History

Fernando Pessoa moved with his family to the apartment on the first floor (right), at number 16, Rua Coelho da Rocha, Campo de Ourique, in 1920. This was his sixteenth address and he lived here until just a few days before his death on 30 November 1935. This and the building’s other apartments were occupied by all kinds of different tenants in the following years.

At the end of the 1980s, Lisbon Municipal Council purchased the building of number 16, Coelho da Rocha, which was in a very bad state of conservation and in danger of being demolished. The fact that this was the last address of Fernando Pessoa made this a privileged space for storing and exhibiting the writer’s personal effects, which were then in the possession of Lisbon Municipal Council: personal objects, some furniture and a large part of the books that belonged to the writer’s private library.  

Officially inaugurated on 30 November 1993, on the anniversary of the poet’s death, Casa Fernando Pessoa has been open to the public ever since. The whole building was completely reconstructed, in keeping with the design developed by the architect Daniela Ermano, with only the original façade, the stairs leading to the first floor and two rooms of the family’s apartment being left unchanged.

Since its opening, Casa Fernando Pessoa has been equipped with an auditorium, a library and a reconstruction of the writer’s bedroom, responding to its vocation as a house of literature in Lisbon.
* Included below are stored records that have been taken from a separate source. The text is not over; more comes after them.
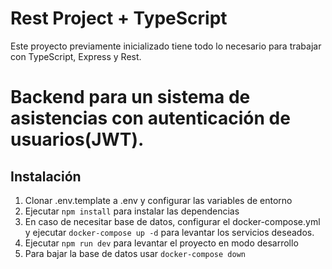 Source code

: # Rest Project + TypeScript

Este proyecto previamente inicializado tiene todo lo necesario para trabajar con TypeScript, Express y Rest.

# Backend para un sistema de asistencias con autenticación de usuarios(JWT).

## Instalación

1. Clonar .env.template a .env y configurar las variables de entorno
2. Ejecutar `npm install` para instalar las dependencias
3. En caso de necesitar base de datos, configurar el docker-compose.yml y ejecutar `docker-compose up -d` para levantar los servicios deseados.
4. Ejecutar `npm run dev` para levantar el proyecto en modo desarrollo
5. Para bajar la base de datos usar `docker-compose down`


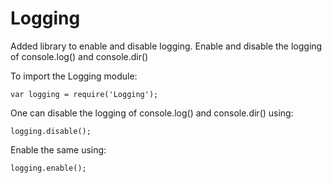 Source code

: # Logging
Added library to enable and disable logging. Enable and disable the logging of console.log() and console.dir()

To import the Logging module:

    var logging = require('Logging');

One can disable the logging of console.log() and console.dir() using:

    logging.disable();

Enable the same using:

    logging.enable();

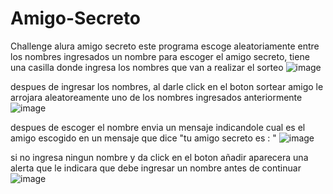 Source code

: # Amigo-Secreto
Challenge alura amigo secreto 
este programa escoge aleatoriamente entre los nombres ingresados un nombre para escoger el amigo secreto, tiene una casilla donde ingresa los nombres que van a realizar el sorteo
![image](https://github.com/user-attachments/assets/31fef60b-a723-4141-9304-c3dc99f4ee47)



despues de ingresar los nombres, al darle click en el boton sortear amigo le arrojara aleatoreamente uno de los nombres ingresados anteriormente
![image](https://github.com/user-attachments/assets/a9f14fe7-2284-4821-a955-a66bdcc157aa)



despues de escoger el nombre envia un mensaje indicandole cual es el amigo escogido en un mensaje que dice "tu amigo secreto es : "
![image](https://github.com/user-attachments/assets/347f3b1f-777f-4f88-ab8a-7dae5c2c3356)



si no ingresa ningun nombre y da click en el boton añadir aparecera una alerta que le indicara que debe ingresar un nombre antes de continuar 
![image](https://github.com/user-attachments/assets/b8cd4a39-67b5-49a1-b242-6be0d5f254a3)




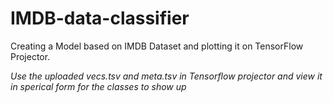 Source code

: # IMDB-data-classifier
Creating a Model based on IMDB Dataset and plotting it on TensorFlow Projector.


*Use the uploaded vecs.tsv and meta.tsv in Tensorflow projector and view it in sperical form for the classes to show up*
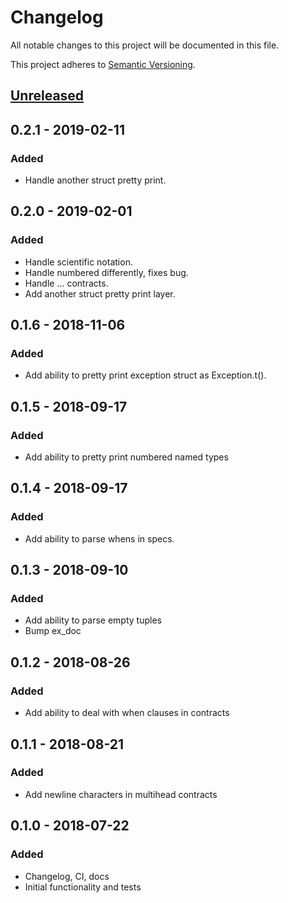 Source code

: # Changelog
All notable changes to this project will be documented in this file.

This project adheres to [Semantic Versioning](http://semver.org/spec/v2.0.0.html).

## [Unreleased]

## 0.2.1 - 2019-02-11
### Added
- Handle another struct pretty print.

## 0.2.0 - 2019-02-01
### Added
- Handle scientific notation.
- Handle numbered differently, fixes bug.
- Handle ... contracts.
- Add another struct pretty print layer.

## 0.1.6 - 2018-11-06
### Added
- Add ability to pretty print exception struct as Exception.t().

## 0.1.5 - 2018-09-17
### Added
- Add ability to pretty print numbered named types

## 0.1.4 - 2018-09-17
### Added
- Add ability to parse whens in specs.

## 0.1.3 - 2018-09-10
### Added
- Add ability to parse empty tuples
- Bump ex_doc

## 0.1.2 - 2018-08-26
### Added
- Add ability to deal with when clauses in contracts

## 0.1.1 - 2018-08-21
### Added
- Add newline characters in multihead contracts

## 0.1.0 - 2018-07-22
### Added
- Changelog, CI, docs
- Initial functionality and tests

[Unreleased]: https://github.com/asummers/erlex/compare/v0.2.1...HEAD
[0.2.0...0.2.1]: https://github.com/asummers/erlex/compare/v0.2.0...v0.2.1
[0.1.6...0.2.0]: https://github.com/asummers/erlex/compare/v0.1.6...v0.2.0
[0.1.5...0.1.6]: https://github.com/asummers/erlex/compare/v0.1.5...v0.1.6
[0.1.4...0.1.5]: https://github.com/asummers/erlex/compare/v0.1.4...v0.1.5
[0.1.3...0.1.4]: https://github.com/asummers/erlex/compare/v0.1.3...v0.1.4
[0.1.2...0.1.3]: https://github.com/asummers/erlex/compare/v0.1.2...v0.1.3
[0.1.1...0.1.2]: https://github.com/asummers/erlex/compare/v0.1.1...v0.1.2
[0.1.0...0.1.1]: https://github.com/asummers/erlex/compare/v0.1.0...v0.1.1
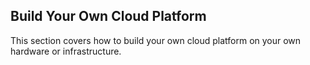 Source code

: ## Build Your Own Cloud Platform



This section covers how to build your own cloud platform on your own hardware or infrastructure.
 
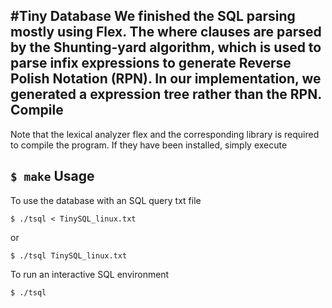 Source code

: #Tiny Database
We finished the SQL parsing mostly using Flex. The where clauses are parsed by the Shunting-yard algorithm, which is used to parse infix expressions to generate Reverse Polish Notation (RPN). In our implementation, we generated a expression tree rather than the RPN.
Compile
------
Note that the lexical analyzer flex and the corresponding library is required to compile the program. If they have been installed, simply execute 

`$ make`
Usage
------
To use the database with an SQL query txt file

`$ ./tsql < TinySQL_linux.txt`

or

`$ ./tsql TinySQL_linux.txt`

To run an interactive SQL environment

`$ ./tsql`


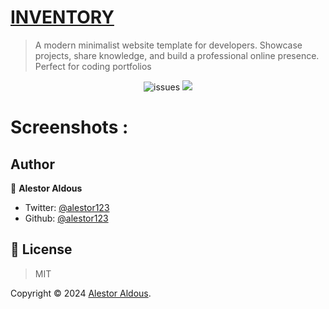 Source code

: # [INVENTORY](http://alestor123.github.io/inventory)
> A modern minimalist website template for developers. Showcase projects, share knowledge, and build a professional online presence. Perfect for coding portfolios



<p align=center>
<img src="https://img.shields.io/github/license/alestor123/inventory" alt=issues >
<a href="https://github.com/alestor123/inventory/issues">
<img src="https://img.shields.io/github/issues-raw/alestor123/inventory"></a>
</p>

# Screenshots : 




## Author

👤 **Alestor Aldous**

- Twitter: [@alestor123](https://twitter.com/alestor123)
- Github: [@alestor123](https://github.com/alestor123)


## 📝 License
> MIT

Copyright © 2024 [Alestor Aldous](https://github.com/alestor123).<br /> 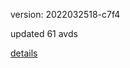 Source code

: version: 2022032518-c7f4

updated 61 avds

[details](https://github.com/0x74f917491bfa7ebfa379/ali_avd_db/blob/master/change_log/2022/03/25/18/c7f4.txt) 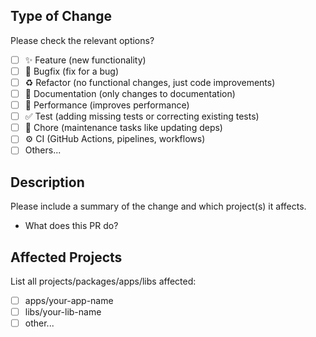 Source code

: ## Type of Change

Please check the relevant options?

- [ ] ✨ Feature (new functionality)
- [ ] 🐛 Bugfix (fix for a bug)
- [ ] ♻️ Refactor (no functional changes, just code improvements)
- [ ] 📝 Documentation (only changes to documentation)
- [ ] 🚀 Performance (improves performance)
- [ ] ✅ Test (adding missing tests or correcting existing tests)
- [ ] 🔧 Chore (maintenance tasks like updating deps)
- [ ] ⚙️ CI (GitHub Actions, pipelines, workflows)
- [ ] Others...

## Description

Please include a summary of the change and which project(s) it affects.

- What does this PR do?

## Affected Projects

List all projects/packages/apps/libs affected:

- [ ] apps/your-app-name
- [ ] libs/your-lib-name
- [ ] other...
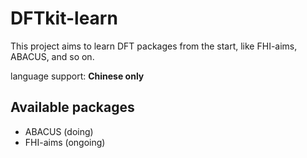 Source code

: # DFTkit-learn

This project aims to learn DFT packages from the start, like FHI-aims, ABACUS, and so on.

language support: **Chinese only**

## Available packages

- ABACUS (doing)
- FHI-aims (ongoing)

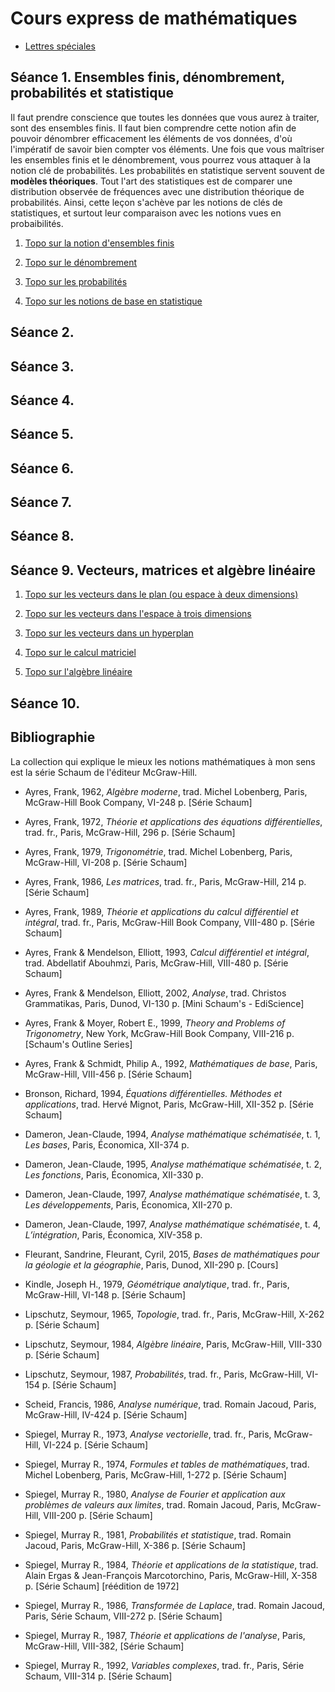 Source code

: # Cours express de mathématiques

- [Lettres spéciales](./Lettres-speciales-utilisees.md)

## Séance 1. Ensembles finis, dénombrement, probabilités et statistique

Il faut prendre conscience que toutes les données que vous aurez à traiter, sont des ensembles finis. Il faut bien comprendre cette notion afin de pouvoir dénombrer efficacement les éléments de vos données, d'où l'impératif de savoir bien compter vos éléments. Une fois que vous maîtriser les ensembles finis et le dénombrement, vous pourrez vous attaquer à la notion clé de probabilités. Les probabilités en statistique servent souvent de **modèles théoriques**. Tout l'art des statistiques est de comparer une distribution observée de fréquences avec une distribution théorique de probabilités. Ainsi, cette leçon s'achève par les notions de clés de statistiques, et surtout leur comparaison avec les notions vues en probaibilités.

1. [Topo sur la notion d'ensembles finis](./Seance-01/00-Ensemble-fini.md)

2. [Topo sur le dénombrement](./Seance-01/01-Denombrement.md)

3. [Topo sur les probabilités](./Seance-01/02-Probabilite.md)

4. [Topo sur les notions de base en statistique](./Seance-01/03-Statistique.md)

## Séance 2.

## Séance 3.

## Séance 4.

## Séance 5.

## Séance 6.

## Séance 7.

## Séance 8.

## Séance 9. Vecteurs, matrices et algèbre linéaire

1. [Topo sur les vecteurs dans le plan (ou espace à deux dimensions)](./Seance-09/01-Les%20vecteurs%20dans%20le%20plan.md)

2. [Topo sur les vecteurs dans l'espace à trois dimensions](./Seance-09/02-Les%20vecteurs%20dans%20l%20espace%203D.md)

3. [Topo sur les vecteurs dans un hyperplan](./Seance-09/03-Generalisation%20de%20la%20notion%20de%20vecteurs.md)

4. [Topo sur le calcul matriciel](./Seance-09/04-Calcul%20matriciel.md)

5. [Topo sur l'algèbre linéaire](./Seance-09/05-Algebre%20lineaire.md)

## Séance 10.

## Bibliographie

La collection qui explique le mieux les notions mathématiques à mon sens est la série Schaum de l'éditeur McGraw-Hill.

- Ayres, Frank, 1962, *Algèbre moderne*, trad. Michel Lobenberg, Paris, McGraw-Hill Book Company, VI-248 p. [Série Schaum]

- Ayres, Frank, 1972, *Théorie et applications des équations différentielles*, trad. fr., Paris, McGraw-Hill, 296 p. [Série Schaum]

- Ayres, Frank, 1979, *Trigonométrie*, trad. Michel Lobenberg, Paris, McGraw-Hill, VI-208 p. [Série Schaum]

- Ayres, Frank, 1986, *Les matrices*, trad. fr., Paris, McGraw-Hill, 214 p. [Série Schaum]

- Ayres, Frank, 1989, *Théorie et applications du calcul différentiel et intégral*, trad. fr., Paris, McGraw-Hill Book Company, VIII-480 p. [Série Schaum]

- Ayres, Frank & Mendelson, Elliott, 1993, *Calcul différentiel et intégral*, trad. Abdellatif Abouhmzi, Paris, McGraw-Hill, VIII-480 p. [Série Schaum]

- Ayres, Frank & Mendelson, Elliott, 2002, *Analyse*, trad. Christos Grammatikas, Paris, Dunod, VI-130 p. [Mini Schaum's - EdiScience]

- Ayres, Frank & Moyer, Robert E., 1999, *Theory and Problems of Trigonometry*, New York, McGraw-Hill Book Company, VIII-216 p. [Schaum's Outline Series]

- Ayres, Frank & Schmidt, Philip A., 1992, *Mathématiques de base*, Paris, McGraw-Hill, VIII-456 p. [Série Schaum]

- Bronson, Richard, 1994, *Équations différentielles. Méthodes et applications*, trad. Hervé Mignot, Paris, McGraw-Hill, XII-352 p. [Série Schaum]

- Dameron, Jean-Claude, 1994, *Analyse mathématique schématisée*, t. 1, *Les bases*, Paris, Économica, XII-374 p.

- Dameron, Jean-Claude, 1995, *Analyse mathématique schématisée*, t. 2, *Les fonctions*, Paris, Économica, XII-330 p.

- Dameron, Jean-Claude, 1997, *Analyse mathématique schématisée*, t. 3, *Les développements*, Paris, Économica, XII-270 p.

- Dameron, Jean-Claude, 1997, *Analyse mathématique schématisée*, t. 4, *L’intégration*, Paris, Économica, XIV-358 p.

- Fleurant, Sandrine, Fleurant, Cyril, 2015, *Bases de mathématiques pour la géologie et la géographie*, Paris, Dunod, XII-290 p. [Cours]

- Kindle, Joseph H., 1979, *Géométrique analytique*, trad. fr., Paris, McGraw-Hill, VI-148 p. [Série Schaum]

- Lipschutz, Seymour, 1965, *Topologie*, trad. fr., Paris, McGraw-Hill, X-262 p. [Série Schaum]

- Lipschutz, Seymour, 1984, *Algèbre linéaire*, Paris, McGraw-Hill, VIII-330 p. [Série Schaum]

- Lipschutz, Seymour, 1987, *Probabilités*, trad. fr., Paris, McGraw-Hill, VI-154 p. [Série Schaum]

- Scheid, Francis, 1986, *Analyse numérique*, trad. Romain Jacoud, Paris, McGraw-Hill, IV-424 p. [Série Schaum]

- Spiegel, Murray R., 1973, *Analyse vectorielle*, trad. fr., Paris, McGraw-Hill, VI-224 p. [Série Schaum]

- Spiegel, Murray R., 1974, *Formules et tables de mathématiques*, trad. Michel Lobenberg, Paris, McGraw-Hill, 1-272 p. [Série Schaum]

- Spiegel, Murray R., 1980, *Analyse de Fourier et application aux problèmes de valeurs aux limites*, trad. Romain Jacoud, Paris, McGraw-Hill, VIII-200 p. [Série Schaum]

- Spiegel, Murray R., 1981, *Probabilités et statistique*, trad. Romain Jacoud, Paris, McGraw-Hill, X-386 p. [Série Schaum]

- Spiegel, Murray R., 1984, *Théorie et applications de la statistique*, trad. Alain Ergas & Jean-François Marcotorchino, Paris, McGraw-Hill, X-358 p. [Série Schaum] [réédition de 1972]

- Spiegel, Murray R., 1986, *Transformée de Laplace*, trad. Romain Jacoud, Paris, Série Schaum, VIII-272 p. [Série Schaum]

- Spiegel, Murray R., 1987, *Théorie et applications de l'analyse*, Paris, McGraw-Hill, VIII-382, [Série Schaum]

- Spiegel, Murray R., 1992, *Variables complexes*, trad. fr., Paris, Série Schaum, VIII-314 p. [Série Schaum]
In 2013, a multimedia room was opened on the third floor.

In 2012, Casa Fernando Pessoa began to be managed by EGEAC, a municipal company, and it is now included in this network of cultural equipment, being the only one that is exclusively dedicated to literature.

The various directors of the Casa Fernando Pessoa have been: Manuela Júdice, Clara Ferreira Alves, Francisco José Viegas and Inês Pedrosa. Since July 2014, the Casa Fernando Pessoa has been run by Clara Riso.